Veltroni e Renzi, ma (in passato) anche Letta. Ora di nuovo Romano Prodi. Si allunga la lista dei sostenitori dentro il Partito democratico del sistema francese. Tanto che in casa Pd è spuntato un testo di riforma in questa direzione intorno al quale potrebbe coagularsi il consenso di diverse sensibilità nel partito.

Il Professore: un sistema che dia un governo forte e stabile
Il Professore è tornato oggi a occuparsi di vicende di politica italiana con un intervento sul "Messaggero" per ribadire la necessità di un sistema elettorale «capace di dare al Paese un governo forte e stabile». Sulla risposta più adatta, l'ex premier italiano inviato Onu per il Sahel, non ha dubbi: è «il doppio turno alla francese, semipresidenzialismo compreso». «Se avessimo adottato in passato una legge elettorale di questo tipo - è la sua valutazione -, l'Italia sarebbe oggi all'avanguardia tra i Paesi europei e non perennemente sull'orlo del baratro».
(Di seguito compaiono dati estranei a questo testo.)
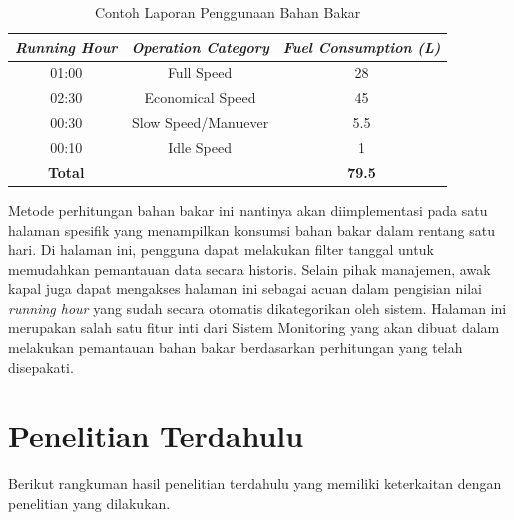\begin{table}[!h]
    \caption{Contoh Laporan Penggunaan Bahan Bakar}
    \centering
     \begin{tabular}{c c c}
        \toprule
        \textit{Running Hour} &
        \textit{Operation Category} &
        \textit{Fuel Consumption (L)} \\ [0.5ex]
        \midrule
        01:00   & Full Speed            & 28    \\
        02:30   & Economical Speed      & 45    \\
        00:30   & Slow Speed/Manuever   & 5.5   \\
        00:10   & Idle Speed            & 1     \\
        \textbf{Total}   &              & \textbf{79.5}     \\ [1ex]
        \bottomrule
     \end{tabular}
     \label{tab:fc-report-example}
\end{table}

Metode perhitungan bahan bakar ini nantinya akan diimplementasi pada satu halaman spesifik yang menampilkan konsumsi bahan bakar dalam rentang satu hari. Di halaman ini, pengguna dapat melakukan filter tanggal untuk memudahkan pemantauan data secara historis. Selain pihak manajemen, awak kapal juga dapat mengakses halaman ini sebagai acuan dalam pengisian nilai \textit{running hour} yang sudah secara otomatis dikategorikan oleh sistem. Halaman ini merupakan salah satu fitur inti dari Sistem Monitoring yang akan dibuat dalam melakukan pemantauan bahan bakar berdasarkan perhitungan yang telah disepakati.

\section{Penelitian Terdahulu}

Berikut rangkuman hasil penelitian terdahulu yang memiliki keterkaitan dengan penelitian yang dilakukan.

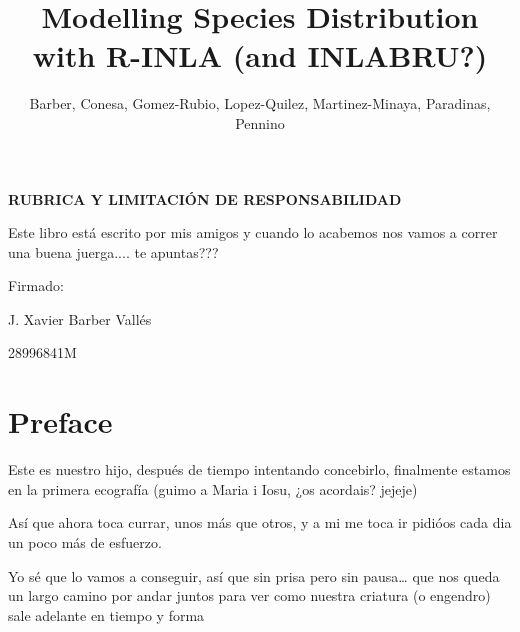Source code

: \documentclass[
]{krantz}
\title{Modelling Species Distribution\\
with R-INLA (and INLABRU?)\\}
\author{Barber, Conesa, Gomez-Rubio, Lopez-Quilez, Martinez-Minaya, Paradinas, Pennino}
\date{}
\begin{document}
\maketitle



\linespread{1.4}

\normalsize

\textbf{RUBRICA Y LIMITACIÓN DE RESPONSABILIDAD}

Este libro está escrito por mis amigos y cuando lo acabemos nos vamos a correr una buena juerga.... te apuntas???

\vspace{5cm}

\hspace{5cm} Firmado:

\vspace{0.35cm}

\hspace{7cm} J. Xavier Barber Vallés

\hspace{7cm} 28996841M

\setlength{\abovedisplayskip}{-5pt}
\setlength{\abovedisplayshortskip}{-5pt}

{
\setcounter{tocdepth}{2}
\tableofcontents
}
\listoffigures
\listoftables
\newpage

\hypertarget{preface}{%
\chapter*{Preface}\label{preface}}


Este es nuestro hijo, después de tiempo intentando concebirlo, finalmente estamos en la primera ecografía (guimo a Maria i Iosu, ¿os acordais? jejeje)

Así que ahora toca currar, unos más que otros, y a mi me toca ir pidióos cada dia un poco más de esfuerzo.

Yo sé que lo vamos a conseguir, así que sin prisa pero sin pausa\ldots{} que nos queda un largo camino por andar juntos para ver como nuestra criatura (o engendro) sale adelante en tiempo y forma

\pagebreak 
\setcounter{chapter}{1}
\setcounter{section}{0}
\setcounter{page}{0}
\renewcommand{\thepage}{\arabic{page}}
\end{document}
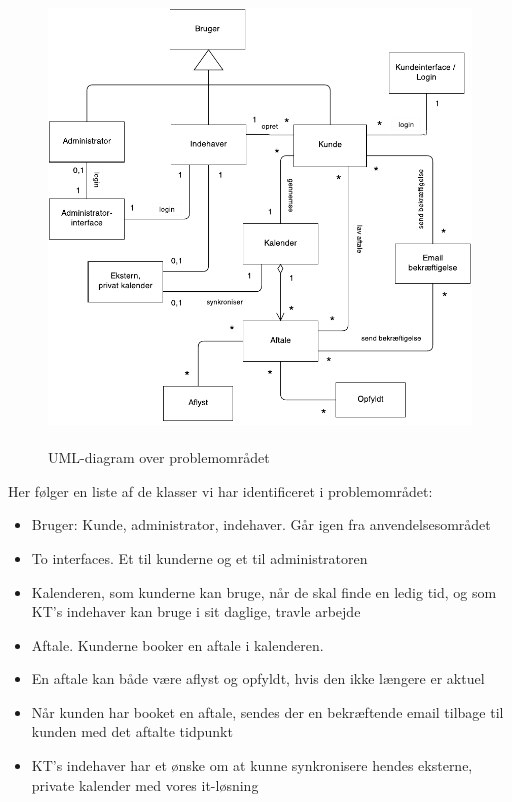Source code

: \documentclass[12pt]{article}   %
\begin{document}
\begin{figure}[!ht]
\includegraphics[width=12cm, height=12cm]{problemomr.pdf}
\caption{UML-diagram over problemområdet}
\label{fig:problem}
\end{figure}

Her følger en liste af de klasser vi har identificeret i problemområdet:

\begin{itemize}
\item Bruger: Kunde, administrator, indehaver. Går igen fra
	anvendelsesområdet
\item To interfaces. Et til kunderne og et til administratoren
\item Kalenderen, som kunderne kan bruge, når de skal finde en ledig tid, og
	som KT's indehaver kan bruge i sit daglige, travle arbejde
\item Aftale. Kunderne booker en aftale i kalenderen.
\item En aftale kan både være aflyst og opfyldt, hvis den ikke længere er
	aktuel
\item Når kunden har booket en aftale, sendes der en bekræftende email tilbage
	til kunden med det aftalte tidpunkt
\item KT's indehaver har et ønske om at kunne synkronisere hendes eksterne,
	private kalender med vores it-løsning
\end{itemize}
\end{document}
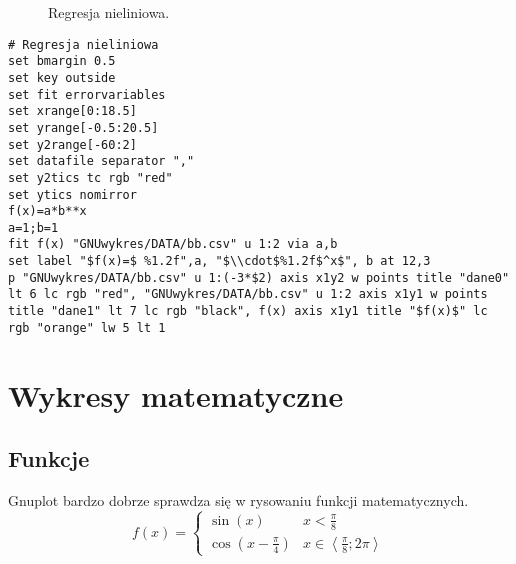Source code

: \documentclass[a4paper,titlepage,12pt]{mwart}
\numberwithin{equation}{section}	%
\numberwithin{table}{section}           %
\numberwithin{figure}{section}          %
\begin{document}
\begin{figure}[!ht]
\begin{center}
\begin{scriptsize}
\end{scriptsize}
\end{center}
\caption{Regresja nieliniowa.}
\end{figure}
\begin{lstlisting}
# Regresja nieliniowa
set bmargin 0.5
set key outside
set fit errorvariables
set xrange[0:18.5]
set yrange[-0.5:20.5]
set y2range[-60:2]
set datafile separator ","
set y2tics tc rgb "red"
set ytics nomirror
f(x)=a*b**x
a=1;b=1
fit f(x) "GNUwykres/DATA/bb.csv" u 1:2 via a,b
set label "$f(x)=$ %1.2f",a, "$\\cdot$%1.2f$^x$", b at 12,3
p "GNUwykres/DATA/bb.csv" u 1:(-3*$2) axis x1y2 w points title "dane0" lt 6 lc rgb "red", "GNUwykres/DATA/bb.csv" u 1:2 axis x1y1 w points title "dane1" lt 7 lc rgb "black", f(x) axis x1y1 title "$f(x)$" lc rgb "orange" lw 5 lt 1
\end{lstlisting}

\section{Wykresy matematyczne}
\subsection{Funkcje}
Gnuplot bardzo dobrze sprawdza się w rysowaniu funkcji matematycznych. 
\begin{equation*}
f(x) = \begin{cases}
\sin(x) &x<\frac{\pi}{8}\\
\cos\left(x-\frac{\pi}{4}\right) &x\in\left\langle \frac{\pi}{8};2\pi\right\rangle
\end{cases}
\end{equation*}
\end{document}
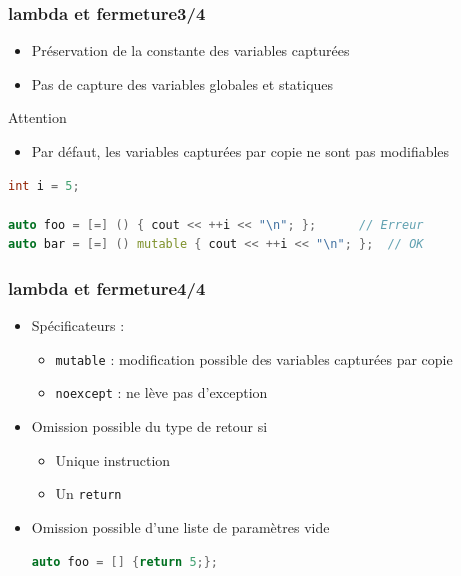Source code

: \documentclass[C++.tex]{subfiles}
\begin{document}
\begin{frame}[fragile]
	\frametitle{lambda et fermeture\titlehfill{}3/4}
	\begin{itemize}
		\item Préservation de la constante des variables capturées


		\item Pas de capture des variables globales et statiques

	\end{itemize}

	\begin{alertblock}{Attention}
		\begin{itemize}
			\item Par défaut, les variables capturées par copie ne sont pas modifiables
		\end{itemize}
	
		\begin{lstlisting}[language=C++]
int i = 5;
	
auto foo = [=] () { cout << ++i << "\n"; };      // Erreur
auto bar = [=] () mutable { cout << ++i << "\n"; };  // OK\end{lstlisting}
	
	\end{alertblock}
\end{frame}

\begin{frame}[fragile]
	\frametitle{lambda et fermeture\titlehfill{}4/4}
	\begin{itemize}
		\item Spécificateurs :
		\begin{itemize}
			\item \lstinline|mutable| : modification possible des variables capturées par copie
			\item \lstinline|noexcept| : ne lève pas d'exception
		\end{itemize}

		\item Omission possible du type de retour si
		\begin{itemize}
			\item Unique instruction
			\item Un \lstinline|return|
		\end{itemize}
	
	
		\item Omission possible d'une liste de paramètres vide


\begin{lstlisting}[language=C++]
auto foo = [] {return 5;};\end{lstlisting}
	\end{itemize}
\end{frame}
\end{document}
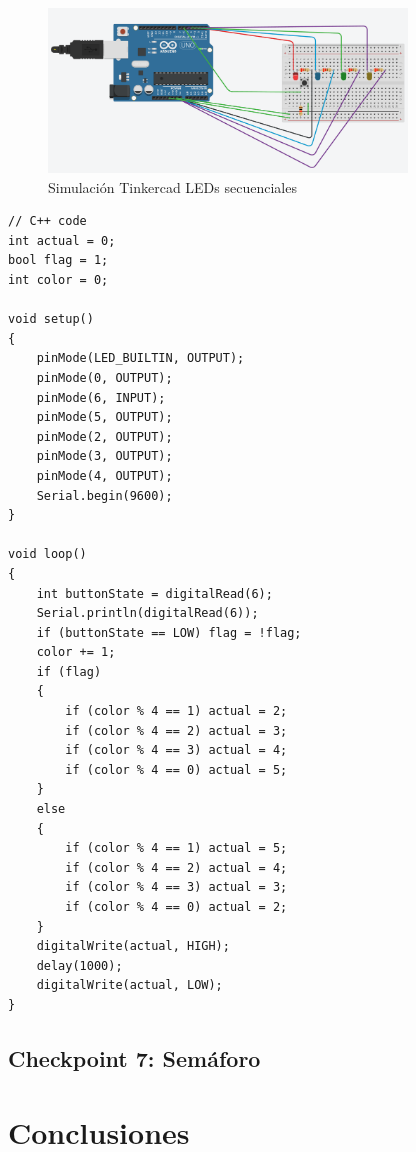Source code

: \documentclass{article}
\begin{document}
\begin{figure}[H]
    \centering
    \includegraphics[width=0.85\textwidth]{./img/ckpt_6_0.png}
    \caption{Simulación Tinkercad LEDs secuenciales}
    \label{fig:leds_secuenciales}
\end{figure}

\begin{lstlisting}[style=cppstyle, caption={Código en C++ para el control de LEDs secuenciales.}, label={code:leds_secuenciales}]
// C++ code
int actual = 0;
bool flag = 1;
int color = 0;

void setup()
{
    pinMode(LED_BUILTIN, OUTPUT);
    pinMode(0, OUTPUT);
    pinMode(6, INPUT);
    pinMode(5, OUTPUT);
    pinMode(2, OUTPUT);
    pinMode(3, OUTPUT);
    pinMode(4, OUTPUT);
    Serial.begin(9600);
}

void loop()
{ 
    int buttonState = digitalRead(6);
    Serial.println(digitalRead(6));
    if (buttonState == LOW) flag = !flag;
    color += 1;
    if (flag)
    {
        if (color % 4 == 1) actual = 2;
        if (color % 4 == 2) actual = 3;
        if (color % 4 == 3) actual = 4;
        if (color % 4 == 0) actual = 5;
    } 
    else 
    {
        if (color % 4 == 1) actual = 5;
        if (color % 4 == 2) actual = 4;
        if (color % 4 == 3) actual = 3;
        if (color % 4 == 0) actual = 2;
    }
    digitalWrite(actual, HIGH);
    delay(1000);
    digitalWrite(actual, LOW);
}
\end{lstlisting}


\subsection{Checkpoint 7: Semáforo}

\section{Conclusiones}



\end{document}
Molti sostenitori tra i «big»
La stessa preferenza era stata espressa solo qualche giorno fa da quello che fu il vice di Prodi a Palazzo Chigi, Walter Veltroni. L'ex sindaco di Roma aveva rilanciato il semipresidenzialismo alla francese nel suo ultimo libro E se noi domani. L'Italia e la sinistra che vorrei aggiungendo una condizione che in molti considerano irrinunciabile: la contestuale approvazione di un «norma chiarissima sul conflitto di interessi» perché «non si può candidare al Quirinale chi possiede televisioni e giornali». Il doppio turno alla francese era anche la preferenza espressa dall'attuale premier Enrico Letta alla vigilia del voto di febbraio. Argomento sul quale ora, visto il ruolo istituzionale, evita di esprimersi. Tra i maggiorenti del partito sostenitori del modello francese si può annoverare sicuramente anche Massimo D'Alema convinto già un anno fa che «la via maestra su cui tornare è quella del doppio turno» e «se venisse proposto il modello francese, il semipresidenzialismo, l'elezione diretta del presidente della Repubblica, non avrei nulla in contrario».

Renzi e il modello sindaco d'Italia
Il sindaco di Firenze Matteo Renzi è invece schierato su quella che è considerata un'alternativa al sistema francese: l'adozione a livello nazionale di un sistema a immagine e somiglianza di quello con cui si eleggono i sindaci. La «sola legge elettorale che funziona» Gli elettori, in questa variante, sono chiamati a indicare non il capo dello Stato (come accade in Francia) ma il capo del Governo.